Saat ini di Indonesia banyak sekali orang yang tertipu dalam investasi. Mereka tidak selektif di awal dan sangat tergoda dengan keuntungan besar yang berujung pada penipuan. Investasi dengan janji bunga 20% setiap
bulan misalnya. Sang pemilik perusahaan investasi menepati janjinya di bulan-bulan pertama tetapi tidak lama kemudian egera melarikan uang mereka. Akhirnya mereka kehabisan energi, waktu dan uang mereka karena janji-janji yang tidak ditepati. Mereka mengurus ke kepolisian, pengadilan, atau mencari pemilik perusahaan.
Kasus Pomas, QSar, Gold Quest, dan yang terakhir hingga korbannya adalah orang2 beken macam Agung Laksono, Pengacara OC Kaligis sudah menjadi contoh buat kita.
3. Mereka percaya bahwa kemerdekaan dalam keuangan lebih penting daripada memamerkan status sosial yang tinggi.
Dari beberapa tokoh, kita kadang mengenal sosok orang-orang yang mengandalkan status sosial yang tinggi.
Mereka tidak menggunakan kendaraan yang biasa-biasa, dan cenderung “wah”, akan makin bangga jika kendaraan yang mereka pakai adalah limited edition, karena saking mahal harganya.
Begitu juga dengan jam tangan, baju, sepatu dan benda-benda lainnya. Memiliki lebih dari satu kartu kredit dengan harapan bisa pinjam uang lebih banyak lagi. Padahal batas kartu kredit dibuat berdasarkan penghasilan
bulanan kita. Jika seharusnya memiliki batas 6 juta dan Anda menaikan dengan cara memanipulasi data menjadi 10 juta maka Anda tidak akan bisa membayar angsuran.
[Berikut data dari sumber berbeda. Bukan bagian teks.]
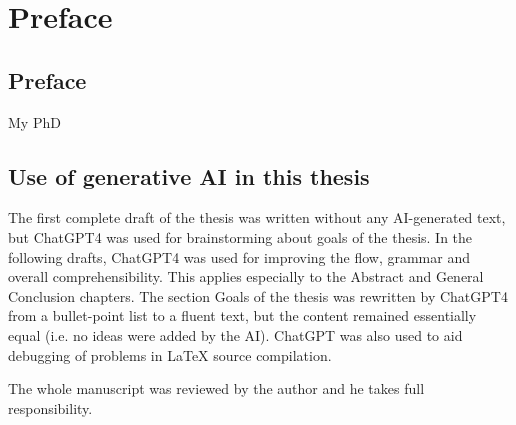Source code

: \chapter*{Preface}                                  \label{ch:preface}
\section*{Preface}
My PhD 

\section*{Use of generative AI in this thesis}
The first complete draft of the thesis was written without any AI-generated text, but ChatGPT4 was used for brainstorming about goals of the thesis. In the following drafts, ChatGPT4 was used for improving the flow, grammar and overall comprehensibility. This applies especially to the Abstract and General Conclusion chapters. The section Goals of the thesis was rewritten by ChatGPT4 from a bullet-point list to a fluent text, but the content remained essentially equal (i.e. no ideas were added by the AI). ChatGPT was also used to aid debugging of problems in LaTeX source compilation.

The whole manuscript was reviewed by the author and he takes full responsibility.

\cleardoublepage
Begitulah orang-orang yang mementingkan status sosial tinggi itu hidup. Tidak lama kemudian, mereka bekerja untuk membayar hutang dan angsurannya. Dia menjadi tidak merdeka secara keuangan. Bayangkan kalau suatu hari dia dipecat dari pekerjaannya, apa yang akan terjadi?
Bob Sadino sang pengusaha sukses sehari-harinya tampil dengan sangat sederhana. Kemana-mana dia masih dengan menggunakan celana pendek, kemeja, bersandal dan topi cowboy yg khas.
Dahlan Iskan pemilik Jawa Pos Grup, kekantor pun selalu memakai kemeja model hawai, jeans dan sepatu kets, khas dengan kacamata old style-nya. Jarang sekali bias menemuinya berpakaian rapid dan necis, padahal Grup Jawa Pos miliknya sudah tersebar (memakai merek “radar”) ke saentro nusantara. Sewaktu di undang di Acara Kick Andy kemarin masih dapat dilihat style dengan sepatu ketsnya.
Atau kalau kita lihat orang terkaya Bill Gates. Waktu awal dia menjadi milioner, dia masih naik pesawat di kelas ekonomi (meskipun dia punya rumah termahal di pinggiran Washington), saat mempresentasikan produk terbaru Microsoft, tampilannya selalu standard, sweater dan jeans.
Steve Jobs CEO Apple, selalu memakai sweater lusuh dan jeans belel kemana-mana, hingga pernah dia dicuekin oleh seorang sales sebuah butik ketika ingin membeli jas yang “agak pantas”, hanya karena penampilan lusuhnya, sang sales hanya melongo ketika diberi kartu nama “tolong dikirim ketempat saya”, kata Steve Jobs.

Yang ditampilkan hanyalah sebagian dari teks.